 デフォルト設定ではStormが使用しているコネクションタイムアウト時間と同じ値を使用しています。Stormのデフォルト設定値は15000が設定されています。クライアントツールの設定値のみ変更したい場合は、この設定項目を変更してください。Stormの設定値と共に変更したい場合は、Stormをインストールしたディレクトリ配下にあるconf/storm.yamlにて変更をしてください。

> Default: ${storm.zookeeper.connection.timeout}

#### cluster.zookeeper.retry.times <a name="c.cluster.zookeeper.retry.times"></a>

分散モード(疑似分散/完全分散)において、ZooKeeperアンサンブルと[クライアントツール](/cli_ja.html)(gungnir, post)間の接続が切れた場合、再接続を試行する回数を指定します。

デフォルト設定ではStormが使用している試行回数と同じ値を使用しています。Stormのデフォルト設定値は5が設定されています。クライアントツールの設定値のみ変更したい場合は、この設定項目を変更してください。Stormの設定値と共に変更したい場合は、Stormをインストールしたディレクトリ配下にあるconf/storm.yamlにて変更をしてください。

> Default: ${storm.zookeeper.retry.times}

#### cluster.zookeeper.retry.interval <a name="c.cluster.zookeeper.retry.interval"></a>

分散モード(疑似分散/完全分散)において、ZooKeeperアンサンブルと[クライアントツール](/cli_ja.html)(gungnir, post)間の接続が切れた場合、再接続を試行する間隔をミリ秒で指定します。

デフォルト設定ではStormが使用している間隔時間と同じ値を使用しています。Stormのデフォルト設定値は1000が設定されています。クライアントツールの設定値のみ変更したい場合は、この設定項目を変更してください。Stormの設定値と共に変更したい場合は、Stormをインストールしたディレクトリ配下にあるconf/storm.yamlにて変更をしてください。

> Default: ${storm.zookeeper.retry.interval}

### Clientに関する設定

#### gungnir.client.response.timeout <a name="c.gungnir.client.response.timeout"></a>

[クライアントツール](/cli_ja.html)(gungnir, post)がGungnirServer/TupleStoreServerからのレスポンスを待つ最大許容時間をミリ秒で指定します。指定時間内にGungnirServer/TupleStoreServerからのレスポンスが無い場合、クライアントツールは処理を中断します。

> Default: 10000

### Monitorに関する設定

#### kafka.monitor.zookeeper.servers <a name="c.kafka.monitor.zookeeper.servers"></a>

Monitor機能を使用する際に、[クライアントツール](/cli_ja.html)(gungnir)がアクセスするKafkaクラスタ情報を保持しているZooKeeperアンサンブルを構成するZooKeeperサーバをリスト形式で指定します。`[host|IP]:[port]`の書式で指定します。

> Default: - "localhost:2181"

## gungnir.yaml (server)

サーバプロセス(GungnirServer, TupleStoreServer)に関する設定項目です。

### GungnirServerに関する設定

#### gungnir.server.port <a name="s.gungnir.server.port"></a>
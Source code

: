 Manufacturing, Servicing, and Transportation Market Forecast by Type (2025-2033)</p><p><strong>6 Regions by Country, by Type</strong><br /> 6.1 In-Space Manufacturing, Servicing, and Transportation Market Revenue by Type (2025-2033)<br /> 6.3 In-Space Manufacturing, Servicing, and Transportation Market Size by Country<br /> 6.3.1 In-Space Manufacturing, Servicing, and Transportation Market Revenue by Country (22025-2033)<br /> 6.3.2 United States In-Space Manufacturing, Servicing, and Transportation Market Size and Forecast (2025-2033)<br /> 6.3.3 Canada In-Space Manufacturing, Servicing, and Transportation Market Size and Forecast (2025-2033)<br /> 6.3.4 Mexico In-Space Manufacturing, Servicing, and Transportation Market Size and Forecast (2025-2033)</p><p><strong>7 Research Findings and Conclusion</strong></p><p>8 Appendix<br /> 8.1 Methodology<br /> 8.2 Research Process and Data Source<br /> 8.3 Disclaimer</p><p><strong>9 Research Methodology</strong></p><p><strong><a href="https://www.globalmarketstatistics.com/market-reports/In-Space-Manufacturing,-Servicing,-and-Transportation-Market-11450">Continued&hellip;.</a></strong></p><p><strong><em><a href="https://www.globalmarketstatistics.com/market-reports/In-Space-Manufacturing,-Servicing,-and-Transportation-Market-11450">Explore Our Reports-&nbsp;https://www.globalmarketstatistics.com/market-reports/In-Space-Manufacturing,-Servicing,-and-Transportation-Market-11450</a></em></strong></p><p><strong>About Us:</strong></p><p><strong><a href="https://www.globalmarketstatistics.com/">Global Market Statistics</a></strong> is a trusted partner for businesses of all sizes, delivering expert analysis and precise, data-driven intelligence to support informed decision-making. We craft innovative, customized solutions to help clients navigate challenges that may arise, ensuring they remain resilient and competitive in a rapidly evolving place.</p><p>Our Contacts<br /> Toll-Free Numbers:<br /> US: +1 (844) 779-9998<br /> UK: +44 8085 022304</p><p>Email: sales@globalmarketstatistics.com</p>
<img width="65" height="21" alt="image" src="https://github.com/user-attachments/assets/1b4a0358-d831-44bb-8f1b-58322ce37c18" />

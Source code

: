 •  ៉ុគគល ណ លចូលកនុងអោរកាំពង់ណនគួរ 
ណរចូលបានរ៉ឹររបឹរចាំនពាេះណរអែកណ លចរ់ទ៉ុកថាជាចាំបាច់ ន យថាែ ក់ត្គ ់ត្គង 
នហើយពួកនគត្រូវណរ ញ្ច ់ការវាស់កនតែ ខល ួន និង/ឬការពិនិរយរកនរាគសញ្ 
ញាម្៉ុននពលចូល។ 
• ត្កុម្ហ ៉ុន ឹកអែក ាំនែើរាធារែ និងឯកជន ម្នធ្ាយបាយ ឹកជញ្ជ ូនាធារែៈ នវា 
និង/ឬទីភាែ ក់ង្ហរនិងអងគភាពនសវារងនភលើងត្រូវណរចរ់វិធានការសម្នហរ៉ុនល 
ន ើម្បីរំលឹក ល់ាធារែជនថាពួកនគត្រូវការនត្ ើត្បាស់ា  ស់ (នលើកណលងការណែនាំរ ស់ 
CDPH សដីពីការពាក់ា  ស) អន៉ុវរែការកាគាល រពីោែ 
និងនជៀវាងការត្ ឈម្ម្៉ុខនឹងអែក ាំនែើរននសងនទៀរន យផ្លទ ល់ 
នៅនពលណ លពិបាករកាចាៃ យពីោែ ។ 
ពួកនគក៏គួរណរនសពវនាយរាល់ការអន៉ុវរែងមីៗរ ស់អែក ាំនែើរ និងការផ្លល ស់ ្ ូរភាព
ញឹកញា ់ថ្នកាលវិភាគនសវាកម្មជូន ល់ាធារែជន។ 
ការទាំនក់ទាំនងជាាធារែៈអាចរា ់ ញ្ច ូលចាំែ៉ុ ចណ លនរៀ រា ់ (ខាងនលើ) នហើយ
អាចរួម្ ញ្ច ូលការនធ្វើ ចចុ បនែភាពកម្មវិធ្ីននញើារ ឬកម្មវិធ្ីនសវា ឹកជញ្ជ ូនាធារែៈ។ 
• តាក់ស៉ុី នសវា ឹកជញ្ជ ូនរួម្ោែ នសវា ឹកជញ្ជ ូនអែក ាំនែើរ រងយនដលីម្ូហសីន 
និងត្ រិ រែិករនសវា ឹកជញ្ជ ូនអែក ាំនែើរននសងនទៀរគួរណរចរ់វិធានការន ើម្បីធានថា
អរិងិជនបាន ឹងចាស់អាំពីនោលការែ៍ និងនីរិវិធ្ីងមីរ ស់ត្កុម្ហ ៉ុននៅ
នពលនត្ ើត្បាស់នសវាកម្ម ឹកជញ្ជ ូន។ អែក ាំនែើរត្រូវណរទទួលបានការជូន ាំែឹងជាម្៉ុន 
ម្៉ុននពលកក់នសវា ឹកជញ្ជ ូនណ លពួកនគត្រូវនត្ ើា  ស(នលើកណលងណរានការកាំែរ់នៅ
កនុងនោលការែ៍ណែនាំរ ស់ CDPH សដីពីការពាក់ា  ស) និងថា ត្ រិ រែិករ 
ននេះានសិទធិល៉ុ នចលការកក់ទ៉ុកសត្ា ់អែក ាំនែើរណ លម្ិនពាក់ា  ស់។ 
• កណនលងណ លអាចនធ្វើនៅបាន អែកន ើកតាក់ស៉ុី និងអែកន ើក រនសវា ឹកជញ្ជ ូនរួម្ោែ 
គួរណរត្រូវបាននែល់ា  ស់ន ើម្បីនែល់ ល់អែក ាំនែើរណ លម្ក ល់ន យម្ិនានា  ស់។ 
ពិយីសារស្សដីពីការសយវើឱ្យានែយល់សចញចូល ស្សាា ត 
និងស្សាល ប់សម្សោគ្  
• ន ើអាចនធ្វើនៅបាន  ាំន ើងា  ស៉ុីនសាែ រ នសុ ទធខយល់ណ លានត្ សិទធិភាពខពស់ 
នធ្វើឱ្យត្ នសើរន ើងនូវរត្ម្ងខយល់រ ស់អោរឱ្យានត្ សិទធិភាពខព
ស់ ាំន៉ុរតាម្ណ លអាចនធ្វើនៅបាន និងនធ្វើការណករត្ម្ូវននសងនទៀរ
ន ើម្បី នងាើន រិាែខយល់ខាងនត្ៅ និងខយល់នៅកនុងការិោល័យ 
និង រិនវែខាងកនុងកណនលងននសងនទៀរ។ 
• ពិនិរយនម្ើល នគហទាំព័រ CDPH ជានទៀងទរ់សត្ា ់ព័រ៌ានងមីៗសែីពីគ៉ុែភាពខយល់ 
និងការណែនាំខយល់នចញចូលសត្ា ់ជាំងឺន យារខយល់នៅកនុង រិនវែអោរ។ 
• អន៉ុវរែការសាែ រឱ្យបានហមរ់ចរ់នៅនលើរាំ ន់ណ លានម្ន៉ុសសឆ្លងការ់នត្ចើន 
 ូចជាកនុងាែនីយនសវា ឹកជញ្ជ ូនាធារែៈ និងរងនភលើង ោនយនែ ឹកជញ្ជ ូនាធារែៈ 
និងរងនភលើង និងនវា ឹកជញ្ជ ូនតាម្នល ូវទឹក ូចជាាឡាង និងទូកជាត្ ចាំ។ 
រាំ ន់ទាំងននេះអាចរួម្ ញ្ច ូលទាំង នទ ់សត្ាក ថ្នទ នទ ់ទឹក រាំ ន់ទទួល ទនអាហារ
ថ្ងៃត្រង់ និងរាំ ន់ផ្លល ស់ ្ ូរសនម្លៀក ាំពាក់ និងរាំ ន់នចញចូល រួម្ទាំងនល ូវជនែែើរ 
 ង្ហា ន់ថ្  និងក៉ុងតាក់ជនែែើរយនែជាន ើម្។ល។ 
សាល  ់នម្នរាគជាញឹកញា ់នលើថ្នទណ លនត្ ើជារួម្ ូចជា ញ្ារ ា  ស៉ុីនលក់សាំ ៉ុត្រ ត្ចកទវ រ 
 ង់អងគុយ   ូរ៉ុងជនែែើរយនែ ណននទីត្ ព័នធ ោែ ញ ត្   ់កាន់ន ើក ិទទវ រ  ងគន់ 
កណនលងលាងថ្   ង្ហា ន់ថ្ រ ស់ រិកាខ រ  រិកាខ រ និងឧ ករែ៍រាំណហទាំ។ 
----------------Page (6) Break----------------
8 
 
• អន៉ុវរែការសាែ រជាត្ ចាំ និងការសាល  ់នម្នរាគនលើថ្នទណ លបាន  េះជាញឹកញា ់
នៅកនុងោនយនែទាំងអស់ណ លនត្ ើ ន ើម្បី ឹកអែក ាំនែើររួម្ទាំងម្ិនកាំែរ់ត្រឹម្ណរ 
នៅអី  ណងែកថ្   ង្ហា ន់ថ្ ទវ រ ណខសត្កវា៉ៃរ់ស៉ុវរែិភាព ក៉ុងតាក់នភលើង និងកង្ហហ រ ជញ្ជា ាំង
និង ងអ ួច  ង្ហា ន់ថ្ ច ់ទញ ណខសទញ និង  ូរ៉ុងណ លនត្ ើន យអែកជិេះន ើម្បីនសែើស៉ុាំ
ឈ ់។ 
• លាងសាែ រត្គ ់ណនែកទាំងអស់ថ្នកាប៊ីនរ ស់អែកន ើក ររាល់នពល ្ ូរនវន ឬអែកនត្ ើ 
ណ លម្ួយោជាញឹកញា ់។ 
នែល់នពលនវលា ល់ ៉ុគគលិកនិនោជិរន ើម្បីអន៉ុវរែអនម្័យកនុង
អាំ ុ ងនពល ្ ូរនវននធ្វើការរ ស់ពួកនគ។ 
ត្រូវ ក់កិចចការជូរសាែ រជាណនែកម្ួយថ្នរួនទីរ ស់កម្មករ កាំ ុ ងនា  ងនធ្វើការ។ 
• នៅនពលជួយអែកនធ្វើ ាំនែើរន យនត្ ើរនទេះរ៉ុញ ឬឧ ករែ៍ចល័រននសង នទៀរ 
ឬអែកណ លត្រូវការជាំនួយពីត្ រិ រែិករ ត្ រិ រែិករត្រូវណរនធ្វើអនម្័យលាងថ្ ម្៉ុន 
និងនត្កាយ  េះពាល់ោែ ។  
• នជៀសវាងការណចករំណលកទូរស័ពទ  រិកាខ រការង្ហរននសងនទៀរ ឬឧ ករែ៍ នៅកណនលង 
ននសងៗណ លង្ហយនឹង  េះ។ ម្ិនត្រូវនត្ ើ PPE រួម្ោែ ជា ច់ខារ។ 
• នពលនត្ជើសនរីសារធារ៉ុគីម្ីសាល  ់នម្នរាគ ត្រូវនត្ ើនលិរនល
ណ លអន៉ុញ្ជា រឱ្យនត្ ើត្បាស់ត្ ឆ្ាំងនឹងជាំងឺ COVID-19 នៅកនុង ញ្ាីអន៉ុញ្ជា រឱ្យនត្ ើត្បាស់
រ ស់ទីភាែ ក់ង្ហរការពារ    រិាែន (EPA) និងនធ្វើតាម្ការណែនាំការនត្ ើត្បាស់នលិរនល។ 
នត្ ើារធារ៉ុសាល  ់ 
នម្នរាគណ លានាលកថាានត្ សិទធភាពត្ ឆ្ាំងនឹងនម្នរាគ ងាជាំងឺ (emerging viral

=== WHAT THE EXERCISE ASKS ===
Whenever "times" shows up in a line of the listing, copy that whole line.

=== OUTPUT ===
#### cluster.zookeeper.retry.times <a name="c.cluster.zookeeper.retry.times"></a>
> Default: ${storm.zookeeper.retry.times}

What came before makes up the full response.